> _WORK REQUIRED_: Repeat exactly, and only, the lines below starting at the line that contains "El comisario titular" and ending at the line that contains "quién los propuso.", inclusive of both.

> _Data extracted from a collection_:
________________________________________

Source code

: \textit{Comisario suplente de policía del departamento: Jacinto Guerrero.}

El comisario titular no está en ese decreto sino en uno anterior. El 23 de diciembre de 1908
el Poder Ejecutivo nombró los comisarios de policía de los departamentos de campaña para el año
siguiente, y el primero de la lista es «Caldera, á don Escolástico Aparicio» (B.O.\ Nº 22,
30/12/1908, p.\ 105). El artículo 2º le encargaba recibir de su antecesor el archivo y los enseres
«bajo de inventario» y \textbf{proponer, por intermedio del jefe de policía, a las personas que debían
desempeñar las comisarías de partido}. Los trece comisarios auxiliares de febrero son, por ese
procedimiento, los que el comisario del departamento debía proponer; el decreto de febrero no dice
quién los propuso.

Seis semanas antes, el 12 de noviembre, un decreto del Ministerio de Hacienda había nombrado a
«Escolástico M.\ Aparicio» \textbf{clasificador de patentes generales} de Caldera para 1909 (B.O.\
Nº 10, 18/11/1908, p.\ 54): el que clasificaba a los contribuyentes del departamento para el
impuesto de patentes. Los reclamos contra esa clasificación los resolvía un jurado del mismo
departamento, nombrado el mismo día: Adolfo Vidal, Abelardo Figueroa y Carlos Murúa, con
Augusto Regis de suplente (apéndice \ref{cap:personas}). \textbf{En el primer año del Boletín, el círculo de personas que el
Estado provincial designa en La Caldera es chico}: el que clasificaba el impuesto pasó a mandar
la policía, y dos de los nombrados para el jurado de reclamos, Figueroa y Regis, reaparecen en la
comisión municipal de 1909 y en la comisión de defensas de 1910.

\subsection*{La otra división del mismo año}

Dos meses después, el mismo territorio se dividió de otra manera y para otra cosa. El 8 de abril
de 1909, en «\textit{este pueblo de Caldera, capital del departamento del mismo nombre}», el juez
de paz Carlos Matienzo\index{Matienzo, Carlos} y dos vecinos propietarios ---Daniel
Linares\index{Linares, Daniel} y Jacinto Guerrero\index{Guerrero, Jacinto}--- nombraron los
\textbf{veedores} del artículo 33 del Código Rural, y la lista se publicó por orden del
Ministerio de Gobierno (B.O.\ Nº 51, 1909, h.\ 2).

________________________________________

> _REPLY TO THE TASK_:
El comisario titular no está en ese decreto sino en uno anterior. El 23 de diciembre de 1908
el Poder Ejecutivo nombró los comisarios de policía de los departamentos de campaña para el año
siguiente, y el primero de la lista es «Caldera, á don Escolástico Aparicio» (B.O.\ Nº 22,
30/12/1908, p.\ 105). El artículo 2º le encargaba recibir de su antecesor el archivo y los enseres
«bajo de inventario» y \textbf{proponer, por intermedio del jefe de policía, a las personas que debían
desempeñar las comisarías de partido}. Los trece comisarios auxiliares de febrero son, por ese
procedimiento, los que el comisario del departamento debía proponer; el decreto de febrero no dice
quién los propuso.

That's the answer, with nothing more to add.